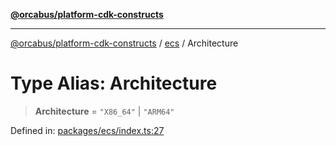 [**@orcabus/platform-cdk-constructs**](../../../../README.md)

***

[@orcabus/platform-cdk-constructs](../../../../README.md) / [ecs](../README.md) / Architecture

# Type Alias: Architecture

> **Architecture** = `"X86_64"` \| `"ARM64"`

Defined in: [packages/ecs/index.ts:27](https://github.com/orcabus/platform-cdk-constructs/blob/d147e1d3dfea325d03b6788743df722bc7755f87/packages/ecs/index.ts#L27)
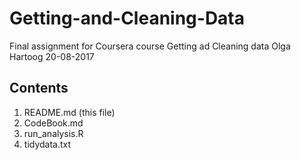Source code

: # Getting-and-Cleaning-Data
Final assignment for Coursera course Getting ad Cleaning data
Olga Hartoog 
20-08-2017

## Contents
1. README.md (this file)
2. CodeBook.md
3. run_analysis.R
4. tidydata.txt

Task:
The data above, line by line: transcribe it exactly and drop the pictures.

Result of this exercise:
 [**@orcabus/platform-cdk-constructs**](../../../../README.md)

***

[@orcabus/platform-cdk-constructs](../../../../README.md) / [ecs](../README.md) / Architecture

# Type Alias: Architecture

> **Architecture** = `"X86_64"` \| `"ARM64"`

Defined in: [packages/ecs/index.ts:27](https://github.com/orcabus/platform-cdk-constructs/blob/d147e1d3dfea325d03b6788743df722bc7755f87/packages/ecs/index.ts#L27)
Source code

: # Getting-and-Cleaning-Data
Final assignment for Coursera course Getting ad Cleaning data
Olga Hartoog 
20-08-2017

## Contents
1. README.md (this file)
2. CodeBook.md
3. run_analysis.R
4. tidydata.txt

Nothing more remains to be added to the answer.